▶ **What is expected**:
Could you output each line below exactly as it appears, excluding any pictures?

▶ **Study material**:

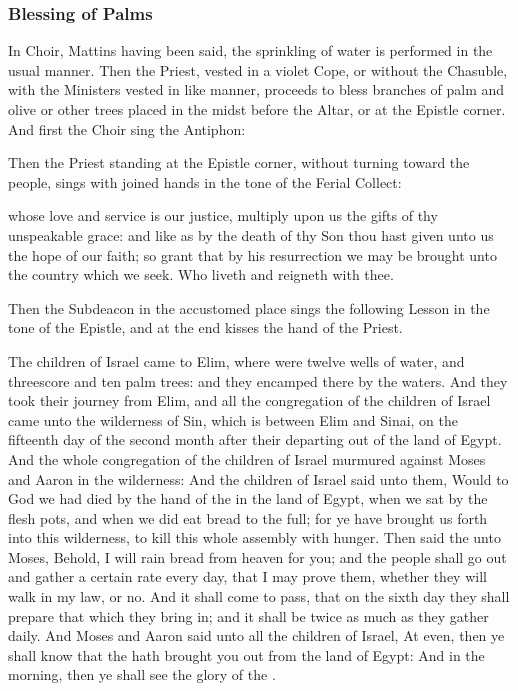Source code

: \subsubsection{Blessing of Palms}
\begin{rubric}
In Choir, Mattins having been said, the sprinkling of water is performed in the usual manner. Then the Priest, vested in a violet Cope, or without the Chasuble, with the Ministers vested in like manner, proceeds to bless branches of palm and olive or other trees placed in the midst before the Altar, or at the Epistle corner. And first the Choir sing the Antiphon:
\end{rubric}
\begin{rubric}
    Then the Priest standing at the Epistle corner, without turning toward the people, sings with joined hands in the tone of the Ferial Collect:
\end{rubric}

{} whose love and service is our justice, multiply upon us the gifts of thy unspeakable grace: and like as by the death of thy Son thou hast given unto us the hope of our faith; so grant that by his resurrection we may be brought unto the country which we seek. Who liveth and reigneth with thee.

\begin{rubric}
    Then the Subdeacon in the accustomed place sings the following Lesson in the tone of the Epistle, and at the end kisses the hand of the Priest.
\end{rubric}

 The children of Israel came to Elim, where were twelve wells of water, and threescore and ten palm trees: and they encamped there by the waters. And they took their journey from Elim, and all the congregation of the children of Israel came unto the wilderness of Sin, which is between Elim and Sinai, on the fifteenth day of the second month after their departing out of the land of Egypt. And the whole congregation of the children of Israel murmured against Moses and Aaron in the wilderness: And the children of Israel said unto them, Would to God we had died by the hand of the  in the land of Egypt, when we sat by the flesh pots, and when we did eat bread to the full; for ye have brought us forth into this wilderness, to kill this whole assembly with hunger. Then said the  unto Moses, Behold, I will rain bread from heaven for you; and the people shall go out and gather a certain rate every day, that I may prove them, whether they will walk in my law, or no. And it shall come to pass, that on the sixth day they shall prepare that which they bring in; and it shall be twice as much as they gather daily. And Moses and Aaron said unto all the children of Israel, At even, then ye shall know that the  hath brought you out from the land of Egypt: And in the morning, then ye shall see the glory of the .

▶ **Answer space**:
Source code

: \subsubsection{Blessing of Palms}
\begin{rubric}
In Choir, Mattins having been said, the sprinkling of water is performed in the usual manner. Then the Priest, vested in a violet Cope, or without the Chasuble, with the Ministers vested in like manner, proceeds to bless branches of palm and olive or other trees placed in the midst before the Altar, or at the Epistle corner. And first the Choir sing the Antiphon:
\end{rubric}
\begin{rubric}
    Then the Priest standing at the Epistle corner, without turning toward the people, sings with joined hands in the tone of the Ferial Collect:
\end{rubric}

{} whose love and service is our justice, multiply upon us the gifts of thy unspeakable grace: and like as by the death of thy Son thou hast given unto us the hope of our faith; so grant that by his resurrection we may be brought unto the country which we seek. Who liveth and reigneth with thee.

\begin{rubric}
    Then the Subdeacon in the accustomed place sings the following Lesson in the tone of the Epistle, and at the end kisses the hand of the Priest.
\end{rubric}

 The children of Israel came to Elim, where were twelve wells of water, and threescore and ten palm trees: and they encamped there by the waters. And they took their journey from Elim, and all the congregation of the children of Israel came unto the wilderness of Sin, which is between Elim and Sinai, on the fifteenth day of the second month after their departing out of the land of Egypt. And the whole congregation of the children of Israel murmured against Moses and Aaron in the wilderness: And the children of Israel said unto them, Would to God we had died by the hand of the  in the land of Egypt, when we sat by the flesh pots, and when we did eat bread to the full; for ye have brought us forth into this wilderness, to kill this whole assembly with hunger. Then said the  unto Moses, Behold, I will rain bread from heaven for you; and the people shall go out and gather a certain rate every day, that I may prove them, whether they will walk in my law, or no. And it shall come to pass, that on the sixth day they shall prepare that which they bring in; and it shall be twice as much as they gather daily. And Moses and Aaron said unto all the children of Israel, At even, then ye shall know that the  hath brought you out from the land of Egypt: And in the morning, then ye shall see the glory of the .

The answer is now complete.